Le béton qui avance, la forêt qui recule ou des terres agricoles qui disparaissent : les instituts de recherche français viennent de passer un accord avec Airbus Defence and Space pour surveiller l'évolution des sols et guider les décideurs.
Pas mieux qu'un satellite en orbite à plus de 600 km au-dessus de la Terre pour placer les sols et le littoral sous la loupe. Six instituts spécialisés en agriculture, environnement et recherche spatiale - Cirad, IGN, IRD, Irstea, CNES et CNRS - ont signé jeudi, en marge du Salon aéronautique du Bourget, un accord-cadre avec la branche satellite de l'avionneur, qui s'engage à leur fournir pendant 5 ans (2015-2020) des images de très haute précision sur une couverture très étendue, de l'Europe du Nord à la rive sud de la Méditerranée, indique Nicolas Baghdadi, directeur de recherche en télédétection à l'Irstea (Institut des sciences et technologies pour l'environnement et l'agriculture), à Montpellier.
« Mais nous pouvons aussi demander des images hors cadre, du Brésil par exemple. Nous achetons à Airbus un certain nombre d'images fournies par les satellites Spot 6 et 7, un peu à la manière des tickets pour les tours de manège, qui vont fournir aux scientifiques et aux responsables des politiques publiques une photographie précise, détaillée à très haute résolution du territoire (..) C'est un outil de très haute technologie unique en Europe », insiste M. Baghdadi, qui pilote également le pôle Theia, filière de télédétection pour un réseau de 11 institutions de recherche.
« On voit les limites des parcelles »
Le béton qui avance, la forêt qui recule ou des terres agricoles qui disparaissent (l'équivalent d'un département par décennie) : rien n'échappera à l'œil des Spot 6 et 7, sans équivalent pour leurs caractéristiques : dimensions au sol des images (jusqu'à 600 km de large), taille des pixels (1,50 m), prises de vues très répétitives...
« Avec Spot 6-7, on voit les limites des parcelles et leur couvert, vignes, arbres, si elles sont homogènes », explique Pierre Maurel, coordinateur de Géosud, autre programme d'information spatiale au service de l'agriculture et du développement. « On arrivera à cartographier les sols artificialisés sur l'ensemble du territoire, comme on l'a fait déjà pour le Languedoc-Roussillon : c'est un problème aigu en France et dans le monde en général. »
La végétation suivie semaine par semaine
A la fin juin, avec les images du nouveau satellite européen Sentinel-2 (également construit par Airbus Defence & Space), d'une résolution inférieure (20 m, contre 1,50 m) mais qui couvrira des zones de 290 km de large tous les 15 jours, les chercheurs pourront suivre une évolution de la végétation dans le temps, semaine par semaine.
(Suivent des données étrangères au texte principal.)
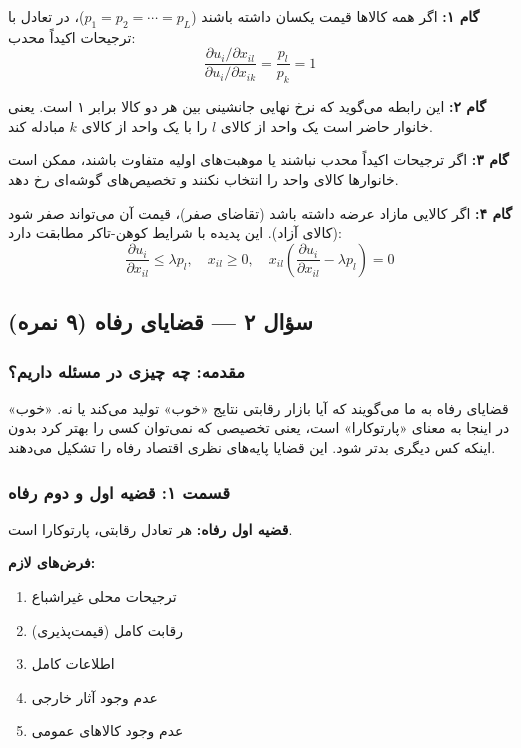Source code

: \documentclass[12pt,a4paper]{article}
\begin{document}
\textbf{گام ۱:} اگر همه کالاها قیمت یکسان داشته باشند ($p_1 = p_2 = \cdots = p_L$)، در تعادل با ترجیحات اکیداً محدب:
\[
	\frac{\partial u_i / \partial x_{il}}{\partial u_i / \partial x_{ik}} = \frac{p_l}{p_k} = 1
\]

\textbf{گام ۲:} این رابطه می‌گوید که نرخ نهایی جانشینی بین هر دو کالا برابر ۱ است. یعنی خانوار حاضر است یک واحد از کالای $l$ را با یک واحد از کالای $k$ مبادله کند.

\textbf{گام ۳:} اگر ترجیحات اکیداً محدب نباشند یا موهبت‌های اولیه متفاوت باشند، ممکن است خانوارها کالای واحد را انتخاب نکنند و تخصیص‌های گوشه‌ای رخ دهد.

\textbf{گام ۴:} اگر کالایی مازاد عرضه داشته باشد (تقاضای صفر)، قیمت آن می‌تواند صفر شود (کالای آزاد). این پدیده با شرایط کوهن-تاکر مطابقت دارد:
\[
	\frac{\partial u_i}{\partial x_{il}} \leq \lambda p_l, \quad x_{il} \geq 0, \quad x_{il} \left( \frac{\partial u_i}{\partial x_{il}} - \lambda p_l \right) = 0
\]

\subsection{سؤال ۲ — قضایای رفاه (۹ نمره)}

\subsubsection{مقدمه: چه چیزی در مسئله داریم؟}

قضایای رفاه به ما می‌گویند که آیا بازار رقابتی نتایج «خوب» تولید می‌کند یا نه. «خوب» در اینجا به معنای «پارتوکارا» است، یعنی تخصیصی که نمی‌توان کسی را بهتر کرد بدون اینکه کس دیگری بدتر شود. این قضایا پایه‌های نظری اقتصاد رفاه را تشکیل می‌دهند.

\subsubsection{قسمت ۱: قضیه اول و دوم رفاه}

\textbf{قضیه اول رفاه:} هر تعادل رقابتی، پارتوکارا است.

\textbf{فرض‌های لازم:}
\begin{enumerate}
	\item ترجیحات محلی غیراشباع
	\item رقابت کامل (قیمت‌پذیری)
	\item اطلاعات کامل
	\item عدم وجود آثار خارجی
	\item عدم وجود کالاهای عمومی
\end{enumerate}
\end{document}
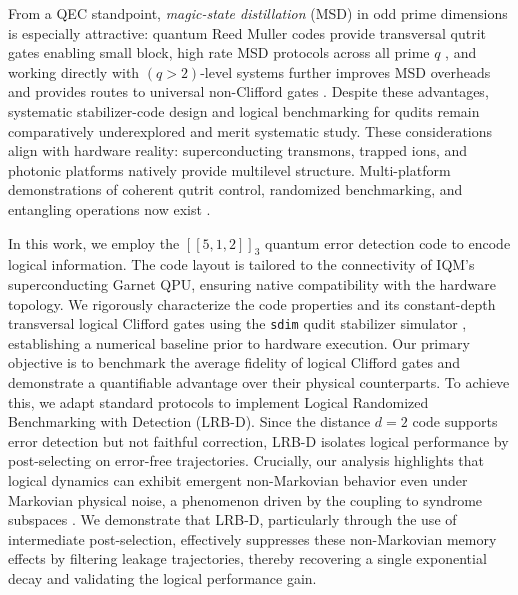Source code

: From a QEC standpoint, \emph{magic-state distillation} (MSD) in odd prime dimensions is especially attractive: quantum Reed Muller codes provide transversal qutrit gates enabling small block, high rate MSD protocols across all prime \(q\) \cite{CampbellPRX2012}, and working directly with \((q>2)\)-level systems further improves MSD overheads and provides routes to universal non-Clifford gates \cite{CampbellPRL2014}. Despite these advantages, systematic stabilizer-code design and logical benchmarking for qudits remain comparatively underexplored and merit systematic study. These considerations align with hardware reality: superconducting transmons, trapped ions, and photonic platforms natively provide multilevel structure.  Multi-platform demonstrations of coherent qutrit control, randomized benchmarking, and entangling operations now exist \cite{Morvan2021,Ringbauer2022,Goss2024}.

In this work, we employ the $[[5,1,2]]_3$ quantum error detection code to encode logical information. The code layout is tailored to the connectivity of IQM’s superconducting Garnet QPU, ensuring native compatibility with the hardware topology. We rigorously characterize the code properties and its constant-depth transversal logical Clifford gates using the \texttt{sdim} qudit stabilizer simulator \cite{sdim}, establishing a numerical baseline prior to hardware execution. Our primary objective is to benchmark the average fidelity of logical Clifford gates and demonstrate a quantifiable advantage over their physical counterparts. To achieve this, we adapt standard protocols to implement Logical Randomized Benchmarking with Detection (LRB-D). Since the distance $d=2$ code supports error detection but not faithful correction, LRB-D isolates logical performance by post-selecting on error-free trajectories. Crucially, our analysis highlights that logical dynamics can exhibit emergent non-Markovian behavior even under Markovian physical noise, a phenomenon driven by the coupling to syndrome subspaces \cite{Ziyad2025}. We demonstrate that LRB-D, particularly through the use of intermediate post-selection, effectively suppresses these non-Markovian memory effects by filtering leakage trajectories, thereby recovering a single exponential decay and validating the logical performance gain.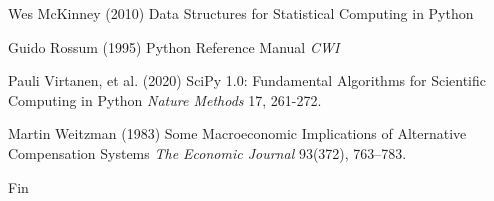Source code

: \documentclass{beamer}
\begin{document}
\begin{frame}[allowframebreaks]
{\begin{thebibliography}{99}
\begin{tiny}
 Wes McKinney (2010)
\newblock Data Structures for Statistical Computing in Python

 Guido Rossum (1995)
\newblock Python Reference Manual
\newblock \emph{CWI}

 Pauli Virtanen, et al. (2020)
\newblock SciPy 1.0: Fundamental Algorithms for Scientific Computing in Python
\newblock \emph{Nature Methods} 17, 261-272.

 Martin Weitzman (1983)
\newblock Some  Macroeconomic  Implications  of  Alternative  Compensation Systems
\newblock \emph{The Economic Journal } 93(372), 763–783.

\end{tiny}
\end{thebibliography}
}
\end{frame}


\begin{frame}
\Huge{\centerline{Fin}}
\end{frame}

\end{document}

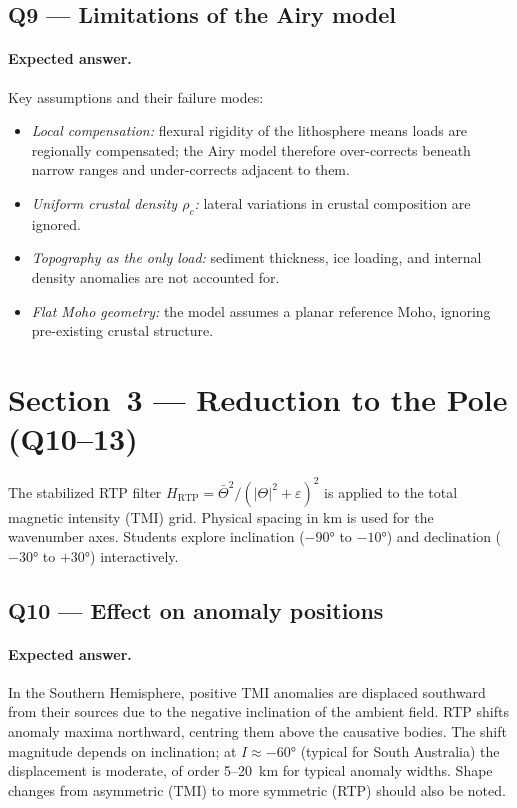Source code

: \documentclass[11pt]{article}
\begin{document}
\subsection*{Q9 — Limitations of the Airy model}

\paragraph{Expected answer.}
Key assumptions and their failure modes:
\begin{itemize}
  \item \emph{Local compensation:} flexural rigidity of the lithosphere means
        loads are regionally compensated; the Airy model therefore over-corrects
        beneath narrow ranges and under-corrects adjacent to them.
  \item \emph{Uniform crustal density $\rho_c$:} lateral variations in crustal
        composition are ignored.
  \item \emph{Topography as the only load:} sediment thickness, ice loading, and
        internal density anomalies are not accounted for.
  \item \emph{Flat Moho geometry:} the model assumes a planar reference Moho,
        ignoring pre-existing crustal structure.
\end{itemize}

\section{Section~3 — Reduction to the Pole (Q10--13)}

The stabilized RTP filter
$H_\mathrm{RTP} = \bar{\Theta}^2 / (|\Theta|^2 + \varepsilon)^2$
is applied to the total magnetic intensity (TMI) grid.  Physical spacing in km
is used for the wavenumber axes.  Students explore inclination ($-90°$ to $-10°$)
and declination ($-30°$ to $+30°$) interactively.

\subsection*{Q10 — Effect on anomaly positions}

\paragraph{Expected answer.}
In the Southern Hemisphere, positive TMI anomalies are displaced southward from
their sources due to the negative inclination of the ambient field.  RTP shifts
anomaly maxima northward, centring them above the causative bodies.  The shift
magnitude depends on inclination; at $I \approx -60°$ (typical for South
Australia) the displacement is moderate, of order 5--20~km for typical anomaly
widths.  Shape changes from asymmetric (TMI) to more symmetric (RTP) should also
be noted.
\end{document}
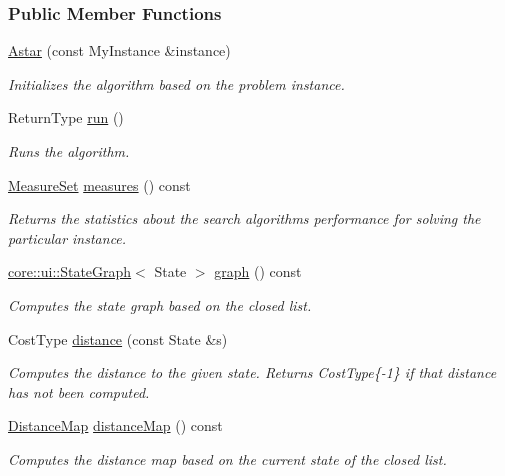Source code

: \subsubsection*{Public Member Functions}
\begin{DoxyCompactItemize}
\item 
\hyperlink{structslb_1_1ext_1_1algorithm_1_1Astar_a2d3050a9cc4dddc9f48b7c42d11d68c9}{Astar} (const My\+Instance \&instance)
\begin{DoxyCompactList}\small\item\em Initializes the algorithm based on the problem instance. \end{DoxyCompactList}\item 
Return\+Type \hyperlink{structslb_1_1ext_1_1algorithm_1_1Astar_af46d0fe401539d7ae297dc4d059f5b5f}{run} ()
\begin{DoxyCompactList}\small\item\em Runs the algorithm. \end{DoxyCompactList}\item 
\hyperlink{structslb_1_1core_1_1sb_1_1MeasureSet}{Measure\+Set} \hyperlink{structslb_1_1ext_1_1algorithm_1_1Astar_a936b71c860389ebadb17ee8afaba875f}{measures} () const 
\begin{DoxyCompactList}\small\item\em Returns the statistics about the search algorithm\textquotesingle{}s performance for solving the particular instance. \end{DoxyCompactList}\item 
\hyperlink{structslb_1_1core_1_1ui_1_1StateGraph}{core\+::ui\+::\+State\+Graph}$<$ State $>$ \hyperlink{structslb_1_1ext_1_1algorithm_1_1Astar_a15d6101b6dc84cb71e290c3fcdcb44b9}{graph} () const 
\begin{DoxyCompactList}\small\item\em Computes the state graph based on the closed list. \end{DoxyCompactList}\item 
Cost\+Type \hyperlink{structslb_1_1ext_1_1algorithm_1_1Astar_a67abf0fa88aebf52c644731701a0dd70}{distance} (const State \&s)
\begin{DoxyCompactList}\small\item\em Computes the distance to the given state. Returns Cost\+Type\{-\/1\} if that distance has not been computed. \end{DoxyCompactList}\item 
\hyperlink{structslb_1_1ext_1_1algorithm_1_1Astar_a210d1f8bc1c2e97e626deb1051de2b2b}{Distance\+Map} \hyperlink{structslb_1_1ext_1_1algorithm_1_1Astar_a2c129f68cc11d10fefa4fa40d58ba6a2}{distance\+Map} () const 
\begin{DoxyCompactList}\small\item\em Computes the distance map based on the current state of the closed list. \end{DoxyCompactList}\end{DoxyCompactItemize}

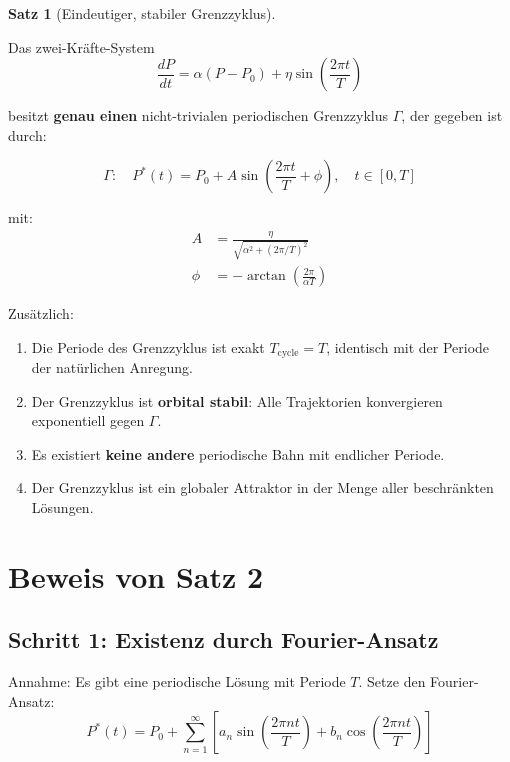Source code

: \documentclass[a4paper,11pt]{report}
\theoremstyle{definition}
\newtheorem{satz}{Satz}[chapter]
\begin{document}
\begin{satz}[Eindeutiger, stabiler Grenzzyklus]\label{satz:grenzzyklus}
    
    Das zwei-Kräfte-System
    \begin{equation}
        \frac{dP}{dt} = \alpha(P - P_0) + \eta \sin\left(\frac{2\pi t}{T}\right)
    \end{equation}
    
    besitzt \textbf{genau einen} nicht-trivialen periodischen Grenzzyklus $\Gamma$, der gegeben ist durch:
    
    \begin{equation}
        \boxed{\Gamma: \quad P^*(t) = P_0 + A \sin\left(\frac{2\pi t}{T} + \phi\right), \quad t \in [0, T]}
    \end{equation}
    
    mit:
    \begin{align}
        A &= \frac{\eta}{\sqrt{\alpha^2 + (2\pi/T)^2}} \label{eq:amplitude}\\
        \phi &= -\arctan\left(\frac{2\pi}{\alpha T}\right) \label{eq:phase}
    \end{align}
    
    Zusätzlich:
    \begin{enumerate}
        \item Die Periode des Grenzzyklus ist exakt $T_{\text{cycle}} = T$, identisch mit der Periode der natürlichen Anregung.
        \item Der Grenzzyklus ist \textbf{orbital stabil}: Alle Trajektorien konvergieren exponentiell gegen $\Gamma$.
        \item Es existiert \textbf{keine andere} periodische Bahn mit endlicher Periode.
        \item Der Grenzzyklus ist ein globaler Attraktor in der Menge aller beschränkten Lösungen.
    \end{enumerate}
\end{satz}

\section{Beweis von Satz 2}

\subsection{Schritt 1: Existenz durch Fourier-Ansatz}

Annahme: Es gibt eine periodische Lösung mit Periode $T$. Setze den Fourier-Ansatz:
\begin{equation}
    P^*(t) = P_0 + \sum_{n=1}^{\infty} \left[a_n \sin\left(\frac{2\pi n t}{T}\right) + b_n \cos\left(\frac{2\pi n t}{T}\right)\right]
\end{equation}
\end{document}
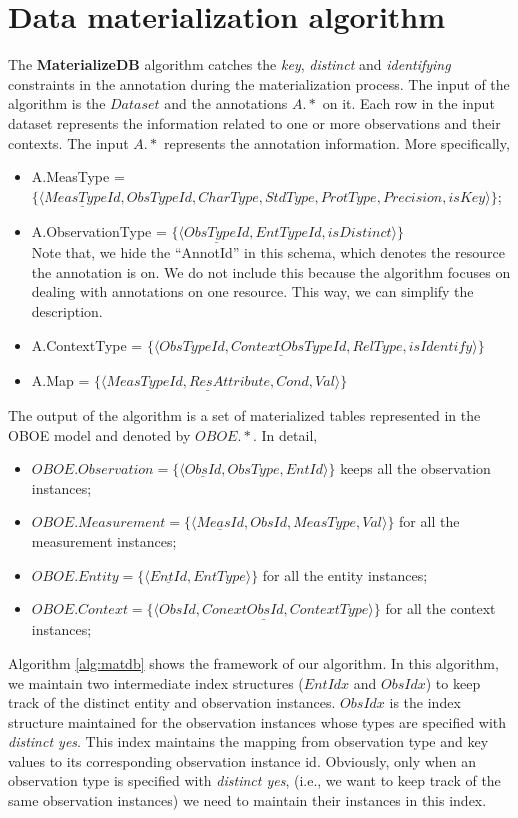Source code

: \documentclass[10pt]{article}
\begin{document}
\section{Data materialization algorithm}
The {\bf MaterializeDB} algorithm catches the {\em key}, {\em distinct} and {\em identifying} constraints in the annotation during the materialization process. 
The input of the algorithm is the $Dataset$ and the annotations $A.*$ on it. 
Each row in the input dataset represents the information related to one or more observations and their contexts.
The input $A.*$ represents the annotation information.
More specifically,
\begin{itemize}
\item A.MeasType = $\{\langle \underline{MeasTypeId}, ObsTypeId, CharType, StdType, ProtType, Precision, isKey \rangle\}$;
\item A.ObservationType = $\{\langle \underline{ObsTypeId}, EntTypeId, isDistinct \rangle\}$ \\
	Note that, we hide the ``AnnotId'' in this schema, which denotes the resource the annotation is on.
    We do not include this because the algorithm focuses on dealing with annotations on one resource.
    This way, we can simplify the description.
\item A.ContextType = $\{\langle \underline{ObsTypeId, ContextObsTypeId, RelType}, isIdentify\rangle\}$
\item A.Map = $\{\langle \underline{MeasTypeId, ResAttribute, Cond}, Val\rangle\}$
\end{itemize}

The output of the algorithm is a set of materialized tables represented in the OBOE model and denoted by $OBOE.*$. In detail,
\begin{itemize}
\item $OBOE.Observation=\{\langle \underline{ObsId}, ObsType, EntId \rangle\}$ keeps all the observation instances;
\item $OBOE.Measurement=\{\langle \underline{MeasId}, ObsId, MeasType, Val\rangle\}$ for all the measurement instances;
\item $OBOE.Entity=\{\langle \underline{EntId}, EntType\rangle\}$ for all the entity instances;
\item $OBOE.Context =\{\langle \underline{ObsId, ConextObsId, ContextType}\rangle\}$ for all the context instances;
\end{itemize}

Algorithm \ref{alg:matdb} shows the framework of our algorithm. 
In this algorithm, we maintain two intermediate index structures ($EntIdx$ and $ObsIdx$) to keep track of the distinct entity and observation instances. 
$ObsIdx$ is the index structure maintained for the observation instances 
whose types are specified with {\em distinct yes}. 
This index maintains the mapping from observation type and key values to its corresponding observation instance id. 
Obviously, only when an observation type is specified with {\em distinct yes}, (i.e., we want to keep track of the same observation instances) we need to maintain their instances in this index. 
\end{document}
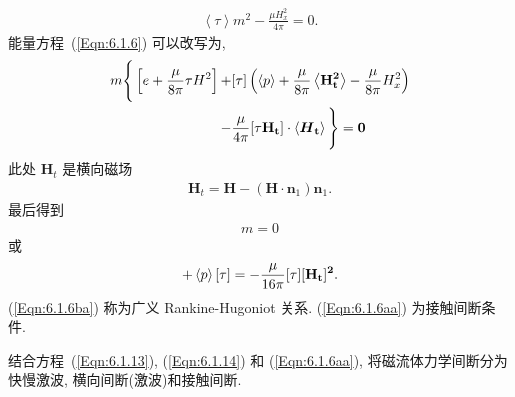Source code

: \documentclass[10.5pt
]{article}
\begin{document}
\begin{align}
\left<\tau\right> m^2 - \frac{\mu H_x^2}{4\pi} = 0.\label{Eqn:6.1.14}
\end{align}
能量方程~(\ref{Eqn:6.1.6}) 可以改写为,
\begin{align}
m \Bigg\{ \left[ e + \frac{\mu}{8\pi} \tau H^2 \right] +& [\tau] \left( \left<p\right>
+
\frac{\mu}{8\pi} \left<\bf H_t^2\right> - \frac{\mu}{8\pi} H_x^2 \right)
\nonumber\\
-& \frac{\mu}{4\pi} [\tau \bf H_t] \cdot \left< \boldsymbol{H}_t \right> \Bigg\} = 0
\end{align}
此处 $\boldsymbol{H}_t$ 是横向磁场
\begin{eqnarray*}
\boldsymbol{H}_t = \boldsymbol{H} - (\boldsymbol{H} \cdot \boldsymbol{n}_1) \boldsymbol{n}_1.
\end{eqnarray*}
最后得到
\begin{align}
m = 0\label{Eqn:6.1.6aa}
\end{align}
或
\begin{align}
[e] + \left<p\right>[\tau] = -\frac{\mu}{16\pi} [\tau][\bf H_t]^2.\label{Eqn:6.1.6ba}
\end{align}
(\ref{Eqn:6.1.6ba}) 称为广义 Rankine-Hugoniot 关系. (\ref{Eqn:6.1.6aa}) 为接触间断条件.

结合方程~(\ref{Eqn:6.1.13}), (\ref{Eqn:6.1.14}) 和 (\ref{Eqn:6.1.6aa}),
将磁流体力学间断分为快慢激波, 横向间断(激波)和接触间断.
\end{document}

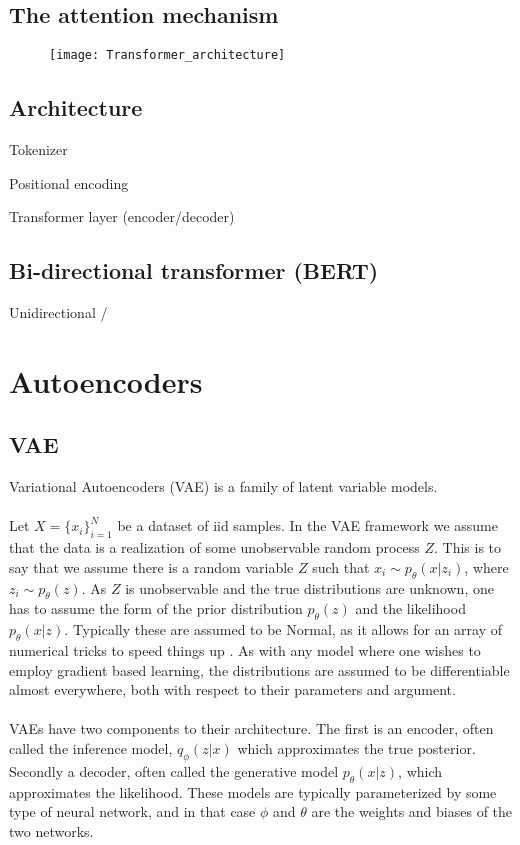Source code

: \documentclass[../../thesis.tex]{subfiles}
\begin{document}
\subsection{The attention mechanism}


\begin{figure}[h]
    \texttt{[image: Transformer\_architecture]}
    \centering    
\end{figure}

\subsection{Architecture}

Tokenizer

Positional encoding


Transformer layer (encoder/decoder)

\subsection{Bi-directional transformer (BERT)}

Unidirectional / 




\section{Autoencoders}


\subsection{VAE}
Variational Autoencoders (VAE) is a family of latent variable models. 
\\\\

Let $X = \{x_i\}_{i=1}^{N}$ be a dataset of iid samples. In the VAE framework we assume that the data is a realization of some unobservable random process $Z$. This is to say that we assume there is a random variable $Z$ such that $x_i \sim p_{\theta}(x|z_i)$, where $z_i \sim p_{\theta}(z)$. As $Z$ is unobservable and the true distributions are unknown, one has to assume the form of the prior distribution $p_{\theta}(z)$ and the likelihood $p_{\theta}(x|z)$. Typically these are assumed to be Normal, as it allows for an array of numerical tricks to speed things up . As with any model where one wishes to employ gradient based learning, the distributions are assumed to be differentiable almost everywhere, both with respect to their parameters and argument. \\\\
VAEs have two components to their architecture. The first is an encoder, often called the inference model, $q_\phi(z|x)$ which approximates the true posterior. Secondly a decoder, often called the generative model $p_\theta(x|z)$, which approximates the likelihood. These models are typically parameterized by some type of neural network, and in that case $\phi$ and $\theta$ are the weights and biases of the two networks. 
\end{document}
« Sentinel-2, très complémentaire, va nous permettre d'estimer le type de culture le mieux adapté, celles qui se déplacent vers le nord du fait du changement climatique et d'optimiser les besoins en eau. Particulièrement adapté pour lutter contre la sécurité alimentaire ».
Un service à la disposition des pays du sud, couverts par l'achat d'images, qui en feront la demande, rappelle Pierre Maurel. « Ces images sont d'autant plus précieuses au sud de la Méditerranée, dans les pays qui ont des territoires difficiles d'accès en raison de conflits par exemple, ou qui manquent d'autres sources de données ».